DATA EXCERPTS
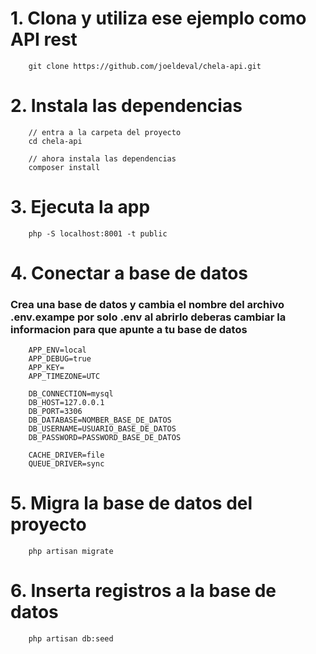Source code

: # 1. Clona y utiliza ese ejemplo como API rest

        git clone https://github.com/joeldeval/chela-api.git

# 2. Instala las dependencias

        // entra a la carpeta del proyecto
        cd chela-api

        // ahora instala las dependencias
        composer install

# 3. Ejecuta la app

        php -S localhost:8001 -t public

# 4. Conectar a base de datos

###  Crea una base de datos y cambia el nombre del archivo .env.exampe por solo .env al abrirlo deberas cambiar la informacion para que apunte a tu base de datos

        APP_ENV=local
        APP_DEBUG=true
        APP_KEY=
        APP_TIMEZONE=UTC

        DB_CONNECTION=mysql
        DB_HOST=127.0.0.1
        DB_PORT=3306
        DB_DATABASE=NOMBER_BASE_DE_DATOS
        DB_USERNAME=USUARIO_BASE_DE_DATOS
        DB_PASSWORD=PASSWORD_BASE_DE_DATOS

        CACHE_DRIVER=file
        QUEUE_DRIVER=sync

# 5. Migra la base de datos del proyecto

        php artisan migrate

# 6. Inserta registros a la base de datos

        php artisan db:seed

ASSIGNMENT
Keep every word of the records and none of the pictures when you print them again.

OUTPUT BELOW
Source code

: # 1. Clona y utiliza ese ejemplo como API rest

        git clone https://github.com/joeldeval/chela-api.git

# 2. Instala las dependencias

        // entra a la carpeta del proyecto
        cd chela-api

        // ahora instala las dependencias
        composer install

# 3. Ejecuta la app

        php -S localhost:8001 -t public

# 4. Conectar a base de datos

###  Crea una base de datos y cambia el nombre del archivo .env.exampe por solo .env al abrirlo deberas cambiar la informacion para que apunte a tu base de datos

        APP_ENV=local
        APP_DEBUG=true
        APP_KEY=
        APP_TIMEZONE=UTC

        DB_CONNECTION=mysql
        DB_HOST=127.0.0.1
        DB_PORT=3306
        DB_DATABASE=NOMBER_BASE_DE_DATOS
        DB_USERNAME=USUARIO_BASE_DE_DATOS
        DB_PASSWORD=PASSWORD_BASE_DE_DATOS

        CACHE_DRIVER=file
        QUEUE_DRIVER=sync

# 5. Migra la base de datos del proyecto

        php artisan migrate

# 6. Inserta registros a la base de datos

        php artisan db:seed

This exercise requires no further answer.